_Exercise_. Give again, unaltered, the lines of the listing below that run from the line having "## App routes" through the line having "- Cover more".

_Provided records_.
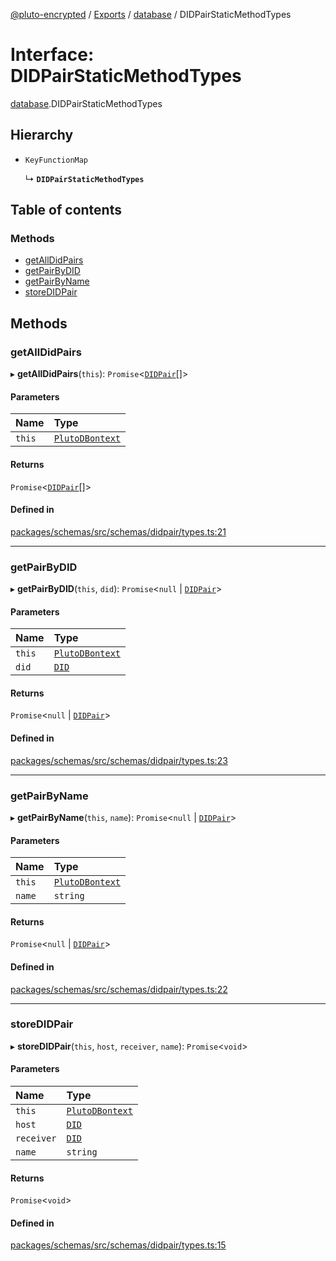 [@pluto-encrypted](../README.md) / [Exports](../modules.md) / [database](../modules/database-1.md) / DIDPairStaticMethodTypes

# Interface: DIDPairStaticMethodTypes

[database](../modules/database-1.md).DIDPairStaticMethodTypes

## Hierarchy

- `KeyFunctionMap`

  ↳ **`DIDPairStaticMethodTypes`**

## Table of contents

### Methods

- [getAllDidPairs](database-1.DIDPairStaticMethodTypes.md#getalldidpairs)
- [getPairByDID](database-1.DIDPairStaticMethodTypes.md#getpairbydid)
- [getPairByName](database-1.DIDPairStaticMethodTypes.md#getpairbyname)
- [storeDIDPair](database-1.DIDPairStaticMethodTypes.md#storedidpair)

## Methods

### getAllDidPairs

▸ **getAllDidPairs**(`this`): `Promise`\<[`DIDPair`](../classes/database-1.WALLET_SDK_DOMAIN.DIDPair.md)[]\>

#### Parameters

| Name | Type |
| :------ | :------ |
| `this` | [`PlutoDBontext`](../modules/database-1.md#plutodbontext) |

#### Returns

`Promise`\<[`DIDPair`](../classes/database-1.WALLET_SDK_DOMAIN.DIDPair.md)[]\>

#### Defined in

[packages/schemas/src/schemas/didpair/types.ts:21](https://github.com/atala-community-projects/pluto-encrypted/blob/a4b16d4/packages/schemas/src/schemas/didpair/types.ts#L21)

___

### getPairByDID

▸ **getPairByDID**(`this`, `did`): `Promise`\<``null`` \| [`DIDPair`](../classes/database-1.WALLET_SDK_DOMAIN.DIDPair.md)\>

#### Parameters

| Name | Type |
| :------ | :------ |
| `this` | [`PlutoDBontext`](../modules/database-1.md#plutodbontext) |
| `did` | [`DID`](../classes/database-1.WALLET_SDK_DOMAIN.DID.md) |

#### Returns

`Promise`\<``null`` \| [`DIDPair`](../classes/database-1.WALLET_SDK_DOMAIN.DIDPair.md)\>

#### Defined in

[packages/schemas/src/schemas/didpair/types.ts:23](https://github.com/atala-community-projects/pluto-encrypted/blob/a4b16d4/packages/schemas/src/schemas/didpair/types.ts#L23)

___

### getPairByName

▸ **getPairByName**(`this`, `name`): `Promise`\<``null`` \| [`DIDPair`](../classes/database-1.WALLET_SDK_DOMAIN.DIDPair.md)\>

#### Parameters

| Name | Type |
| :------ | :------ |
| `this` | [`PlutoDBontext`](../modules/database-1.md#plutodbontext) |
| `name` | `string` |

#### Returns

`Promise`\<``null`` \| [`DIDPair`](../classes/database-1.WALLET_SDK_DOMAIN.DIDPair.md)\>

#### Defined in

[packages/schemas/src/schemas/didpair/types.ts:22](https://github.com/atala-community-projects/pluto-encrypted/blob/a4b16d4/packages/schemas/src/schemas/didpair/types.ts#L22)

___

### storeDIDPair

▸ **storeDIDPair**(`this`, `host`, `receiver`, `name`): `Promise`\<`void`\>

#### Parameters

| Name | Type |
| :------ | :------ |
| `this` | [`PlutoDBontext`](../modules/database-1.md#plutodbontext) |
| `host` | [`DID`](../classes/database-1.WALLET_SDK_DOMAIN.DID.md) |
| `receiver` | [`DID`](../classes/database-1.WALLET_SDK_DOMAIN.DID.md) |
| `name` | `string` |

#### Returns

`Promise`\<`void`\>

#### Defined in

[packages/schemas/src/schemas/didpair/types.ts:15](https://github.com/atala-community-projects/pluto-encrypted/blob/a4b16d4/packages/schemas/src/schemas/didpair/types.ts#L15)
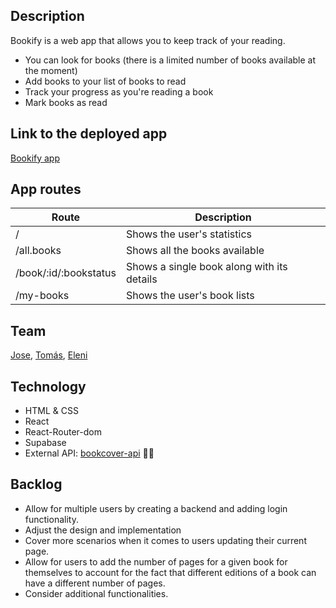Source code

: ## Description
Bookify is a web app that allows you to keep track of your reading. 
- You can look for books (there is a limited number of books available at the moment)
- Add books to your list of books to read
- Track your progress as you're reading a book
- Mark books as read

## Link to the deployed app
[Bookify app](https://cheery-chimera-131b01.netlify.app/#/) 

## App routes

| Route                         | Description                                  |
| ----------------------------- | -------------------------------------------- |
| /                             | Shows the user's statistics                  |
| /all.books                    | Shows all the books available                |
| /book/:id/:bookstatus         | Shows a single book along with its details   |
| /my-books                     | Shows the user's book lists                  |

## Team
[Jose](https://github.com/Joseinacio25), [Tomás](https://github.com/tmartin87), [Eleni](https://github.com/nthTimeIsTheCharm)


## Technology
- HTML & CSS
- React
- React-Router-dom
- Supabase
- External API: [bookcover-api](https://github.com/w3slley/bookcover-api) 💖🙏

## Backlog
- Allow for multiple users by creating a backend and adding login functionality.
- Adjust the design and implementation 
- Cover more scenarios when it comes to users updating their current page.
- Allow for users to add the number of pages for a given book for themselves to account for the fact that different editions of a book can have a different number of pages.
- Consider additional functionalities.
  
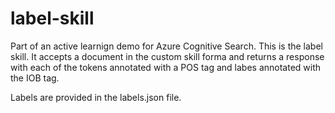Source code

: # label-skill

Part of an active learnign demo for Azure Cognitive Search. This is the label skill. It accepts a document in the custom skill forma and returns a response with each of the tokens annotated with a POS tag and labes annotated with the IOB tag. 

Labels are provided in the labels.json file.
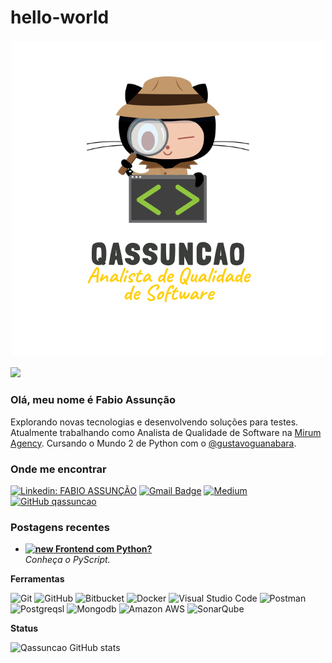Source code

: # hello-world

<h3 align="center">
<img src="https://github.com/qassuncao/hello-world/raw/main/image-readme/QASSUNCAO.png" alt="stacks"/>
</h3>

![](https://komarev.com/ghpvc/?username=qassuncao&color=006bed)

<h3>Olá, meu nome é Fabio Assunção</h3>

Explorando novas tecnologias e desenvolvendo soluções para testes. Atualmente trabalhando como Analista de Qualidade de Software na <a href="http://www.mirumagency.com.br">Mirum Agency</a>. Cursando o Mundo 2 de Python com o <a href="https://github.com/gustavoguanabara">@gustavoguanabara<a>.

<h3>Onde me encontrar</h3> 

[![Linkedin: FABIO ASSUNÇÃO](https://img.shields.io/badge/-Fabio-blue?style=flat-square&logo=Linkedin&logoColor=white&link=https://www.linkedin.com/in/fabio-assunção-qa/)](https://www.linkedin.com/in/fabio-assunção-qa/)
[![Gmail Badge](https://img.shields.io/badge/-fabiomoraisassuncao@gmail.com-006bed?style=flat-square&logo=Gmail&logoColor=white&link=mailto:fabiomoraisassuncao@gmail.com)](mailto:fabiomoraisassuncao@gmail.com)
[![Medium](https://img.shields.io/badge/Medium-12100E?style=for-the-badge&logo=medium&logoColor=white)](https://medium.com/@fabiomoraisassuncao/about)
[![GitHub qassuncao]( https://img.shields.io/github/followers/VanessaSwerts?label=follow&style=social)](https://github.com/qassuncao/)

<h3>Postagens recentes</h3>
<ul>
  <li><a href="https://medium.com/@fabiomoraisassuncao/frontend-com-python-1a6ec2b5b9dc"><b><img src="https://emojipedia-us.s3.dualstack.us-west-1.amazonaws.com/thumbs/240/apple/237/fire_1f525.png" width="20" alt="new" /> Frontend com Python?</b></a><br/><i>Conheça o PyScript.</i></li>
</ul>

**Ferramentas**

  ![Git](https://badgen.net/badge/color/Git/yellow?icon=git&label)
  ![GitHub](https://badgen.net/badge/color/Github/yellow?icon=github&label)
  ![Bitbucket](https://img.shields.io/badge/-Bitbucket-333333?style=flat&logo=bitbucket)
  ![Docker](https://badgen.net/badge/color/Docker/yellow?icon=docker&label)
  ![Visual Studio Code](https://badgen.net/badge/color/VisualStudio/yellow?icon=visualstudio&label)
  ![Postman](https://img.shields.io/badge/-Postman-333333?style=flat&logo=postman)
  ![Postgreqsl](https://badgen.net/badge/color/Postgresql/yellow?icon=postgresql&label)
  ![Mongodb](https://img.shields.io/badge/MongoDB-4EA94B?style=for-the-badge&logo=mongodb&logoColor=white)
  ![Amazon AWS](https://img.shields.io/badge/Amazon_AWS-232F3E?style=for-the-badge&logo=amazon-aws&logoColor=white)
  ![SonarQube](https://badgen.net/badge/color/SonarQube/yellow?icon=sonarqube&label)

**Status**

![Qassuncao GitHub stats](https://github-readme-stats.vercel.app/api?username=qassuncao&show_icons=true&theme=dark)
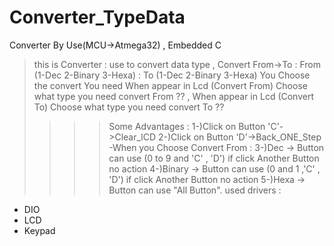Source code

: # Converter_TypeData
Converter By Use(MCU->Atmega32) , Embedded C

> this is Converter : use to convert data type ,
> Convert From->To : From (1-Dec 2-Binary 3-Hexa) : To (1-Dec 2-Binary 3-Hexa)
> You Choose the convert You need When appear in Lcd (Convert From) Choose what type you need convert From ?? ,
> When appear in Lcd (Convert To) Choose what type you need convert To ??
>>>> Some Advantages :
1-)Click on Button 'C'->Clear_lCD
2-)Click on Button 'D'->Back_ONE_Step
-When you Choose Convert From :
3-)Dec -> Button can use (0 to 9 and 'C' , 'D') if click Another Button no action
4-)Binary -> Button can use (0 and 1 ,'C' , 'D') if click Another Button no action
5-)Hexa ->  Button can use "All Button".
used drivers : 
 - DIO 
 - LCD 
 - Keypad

==

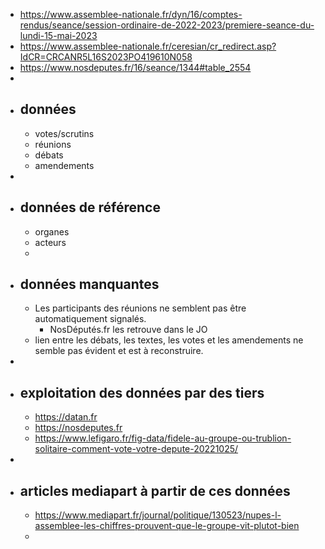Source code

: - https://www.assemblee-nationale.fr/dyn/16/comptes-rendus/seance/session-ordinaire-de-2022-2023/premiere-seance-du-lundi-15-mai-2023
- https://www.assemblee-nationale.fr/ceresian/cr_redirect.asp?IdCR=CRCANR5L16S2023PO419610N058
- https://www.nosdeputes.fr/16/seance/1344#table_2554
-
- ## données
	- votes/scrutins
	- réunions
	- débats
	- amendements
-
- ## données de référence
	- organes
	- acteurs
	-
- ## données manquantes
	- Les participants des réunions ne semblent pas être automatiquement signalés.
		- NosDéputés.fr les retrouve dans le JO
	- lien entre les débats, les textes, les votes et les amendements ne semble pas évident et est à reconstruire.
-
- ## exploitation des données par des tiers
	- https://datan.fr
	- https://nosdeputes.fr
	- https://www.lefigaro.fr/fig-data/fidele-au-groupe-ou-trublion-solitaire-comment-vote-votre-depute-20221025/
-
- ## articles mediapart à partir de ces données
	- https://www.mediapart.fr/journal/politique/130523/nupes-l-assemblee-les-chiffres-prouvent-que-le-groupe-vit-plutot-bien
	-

_Worked solution_.
## App routes

| Route                         | Description                                  |
| ----------------------------- | -------------------------------------------- |
| /                             | Shows the user's statistics                  |
| /all.books                    | Shows all the books available                |
| /book/:id/:bookstatus         | Shows a single book along with its details   |
| /my-books                     | Shows the user's book lists                  |

## Team
[Jose](https://github.com/Joseinacio25), [Tomás](https://github.com/tmartin87), [Eleni](https://github.com/nthTimeIsTheCharm)


## Technology
- HTML & CSS
- React
- React-Router-dom
- Supabase
- External API: [bookcover-api](https://github.com/w3slley/bookcover-api) 💖🙏

## Backlog
- Allow for multiple users by creating a backend and adding login functionality.
- Adjust the design and implementation 
- Cover more scenarios when it comes to users updating their current page.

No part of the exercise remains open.